Les poètes ont souvent chanté leurs gestes et leurs destins. Mais les voyageurs sans bagages, les exilés sans fortune et les aventuriers sans fortune et les aventuriers de la faim esseulés et quémandeurs eurent rarement droit aux honneurs de la poésie épique. Giulio-Enrico constate que ces migrations là semblent bien être du passé. La géographie politique du monde a changé, s’est figée, comme un vaste champ de terre argileuse mais fertile, tout fendillé par la sécheresse, brisé en milliers de mottes inégales et profondément divisées. La sécheresse, c’est les lois politico-économiques et les cœurs des politiciens, que le sang des persécutés et les larmes des déshérités n’attendrissent pas. Les hommes n’ont pas foncièrement changé. Il y en des bons, de moins bons et des mauvais, mais dans leur majorité, ils ne sont pas si mauvais que ça, seulement terriblement égoïstes et bornés.
C’est justement cette majorité (celle des bornés et des égoïstes) que représentent les décideurs politiques dans nos démocraties que nous croyons si enviables. Elles valent sans doute mieux que les tyrannies, mais que de calcul, que de sécheresse !
Le pouvoir politique en place ces dernières années, pratiquait une politique de l’exclusion.
Les demandeurs d’asile ont été déboutés en nombre. On les renvoyait vers les pays du Sud, alors que nous sommes responsables de bien des situations économiques et politiques désastreuses dans les pays du Sud.
Nous profitons largement des richesses des pays du Sud, nous les avons exploités tout au long de l’histoire de l’humanité et nous les exploitons encore. Nous avons soumis les pays du Sud, à tel point qu’aujourd’hui bien des pays du Sud ont versé dans des dictatures innommables.
Ne nous faudrait-il pas ouvrir nos frontières de plein gré, offrir l’asile au plus grand nombre, si nous voulons éviter qu’un jour prochain nous ne soyons envahis par des centaines de milliers, par des millions d’individus menacés de famine, menacés par des gouvernements militaires radicaux, menacés par le manque d’eau potable !
Quel bonheur pour nos enfants d’apprendre une partie de la culture de ces enfants venus d’ailleurs, de pays où coutumes et traditions sont différentes des nôtres. Le mélange des races et des cultures a été de tous temps un bienfait pour l’humanité.
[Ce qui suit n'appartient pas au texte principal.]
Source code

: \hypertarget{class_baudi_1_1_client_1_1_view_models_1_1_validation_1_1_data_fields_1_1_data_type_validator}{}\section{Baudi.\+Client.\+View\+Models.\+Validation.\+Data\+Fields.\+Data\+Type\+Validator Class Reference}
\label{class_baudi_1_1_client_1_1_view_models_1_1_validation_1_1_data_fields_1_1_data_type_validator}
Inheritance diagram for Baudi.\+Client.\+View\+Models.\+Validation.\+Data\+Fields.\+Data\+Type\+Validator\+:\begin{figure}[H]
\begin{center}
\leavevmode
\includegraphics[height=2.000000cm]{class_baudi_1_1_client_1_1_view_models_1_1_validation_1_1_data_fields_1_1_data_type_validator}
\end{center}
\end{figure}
Si nous refusons cela, alors retranchons-nous dans nos villes et nos villages, fermons les frontières, occultons nos fenêtres, barricadons-nous derrière nos portes.
Une question me hante : que deviennent ces enfants qui ont été renvoyés dans leur pays d’origine avec leurs familles respectives ?
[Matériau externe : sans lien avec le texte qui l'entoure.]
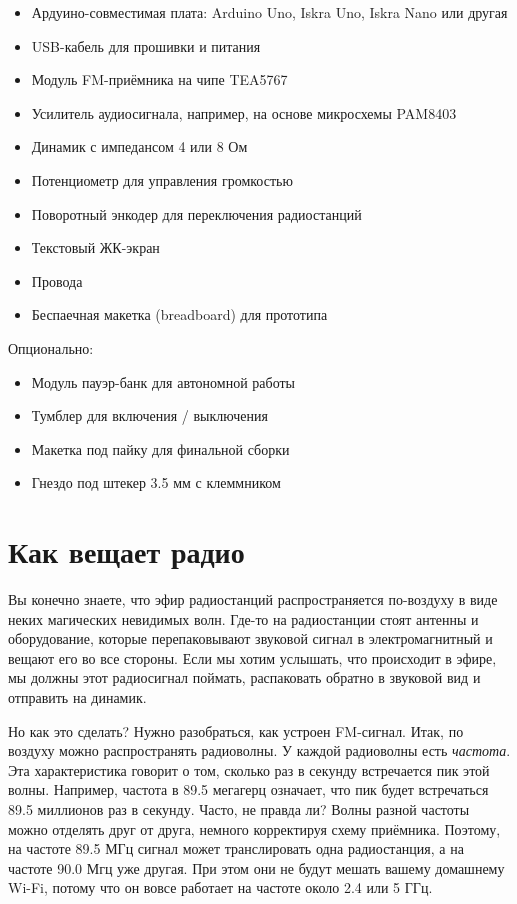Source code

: 
\begin{itemize}
  \item Ардуино-совместимая плата: Arduino Uno, Iskra Uno, Iskra Nano или другая
  \item USB-кабель для прошивки и питания
  \item Модуль FM-приёмника на чипе TEA5767
  \item Усилитель аудиосигнала, например, на основе микросхемы PAM8403
  \item Динамик с импедансом 4 или 8 Ом
  \item Потенциометр для управления громкостью
  \item Поворотный энкодер для переключения радиостанций
  \item Текстовый ЖК-экран
  \item Провода
  \item Беспаечная макетка (breadboard) для прототипа
\end{itemize}

Опционально:

\begin{itemize}
  \item Модуль пауэр-банк для автономной работы
  \item Тумблер для включения / выключения
  \item Макетка под пайку для финальной сборки
  \item Гнездо под штекер 3.5 мм с клеммником
\end{itemize}

\section{Как вещает радио}

Вы конечно знаете, что эфир радиостанций распространяется по-воздуху в виде неких магических невидимых волн. Где-то на радиостанции стоят антенны и оборудование, которые перепаковывают звуковой сигнал в электромагнитный и вещают его во все стороны. Если мы хотим услышать, что происходит в эфире, мы должны этот радиосигнал поймать, распаковать обратно в звуковой вид и отправить на динамик.

Но как это сделать? Нужно разобраться, как устроен FM-сигнал. Итак, по воздуху можно распространять радиоволны. У каждой радиоволны есть \emph{частота}. Эта характеристика говорит о том, сколько раз в секунду встречается пик этой волны. Например, частота в 89.5 мегагерц означает, что пик будет встречаться 89.5 миллионов раз в секунду. Часто, не правда
ли? Волны разной частоты можно отделять друг от друга, немного корректируя схему приёмника. Поэтому, на частоте 89.5 МГц сигнал может транслировать одна радиостанция, а на частоте 90.0 Мгц уже другая. При этом они не будут мешать вашему домашнему Wi-Fi, потому что он вовсе работает на частоте около 2.4 или 5 ГГц.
L’avenir et le devenir de ces enfants est-il assuré ? Comment vivent-ils la scolarité dans leur pays d’origine, surtout pour ceux et celles qui ont suivi plusieurs années de scolarité dans notre pays.
Que pensent-ils aujourd’hui du Luxembourg ? Le plus grand nom-bre a gardé un bon souvenir de l’accueil chaleureux qu’ils ont connu de la population. Mais en ce qui concerne les décisions politiques prises à leur encontre, alors là, je pense qu’ils vont bouffer du politicard luxembourgeois pendant encore bien des décennies.
A juste raison d’ailleurs !
A quel point leur psychisme n’a-t-il pas été fragilisé à cause de cette dramatique situation ?
N’oublions jamais, que de tous temps, nous avons eu besoin de l’autre, de l’étranger. L’étranger participe à notre édification, tout comme nous participons à la sienne. Ce que l’étranger nous transmet de sa culture, n’a pas de prix.
Les auteurs de ce livre collectif sont :
Alaf Zourgani, née le 23/12/1973 à Casablanca. Cette universitaire (Licence puis DEA en langue et littérature françaises) travaille dans la galerie marocaine d’Art contemporain Al Manar. En 2000, elle a rejoint l’équipe du magazine féminin « Femmes du Maroc ». Elle alimente régulièrement un blog de poésie créé en 2007, Kalam Fil Medina (Paroles dans la Ville) : www.mencasa.blog spot.com
Anita Ahunon, fille d’exilé espagnol, a vécu à Paris, puis dans la région de Perpignan. Elle consacre le plus clair de son temps à soutenir les immigrés, surtout par l’alphabétisation. Elle est membre du bureau national du Groupe Français d’Education Nouvelle. Elle a publié un recueil portant le titre Demain, je serai poète…(Editions Vicenta & Bernard).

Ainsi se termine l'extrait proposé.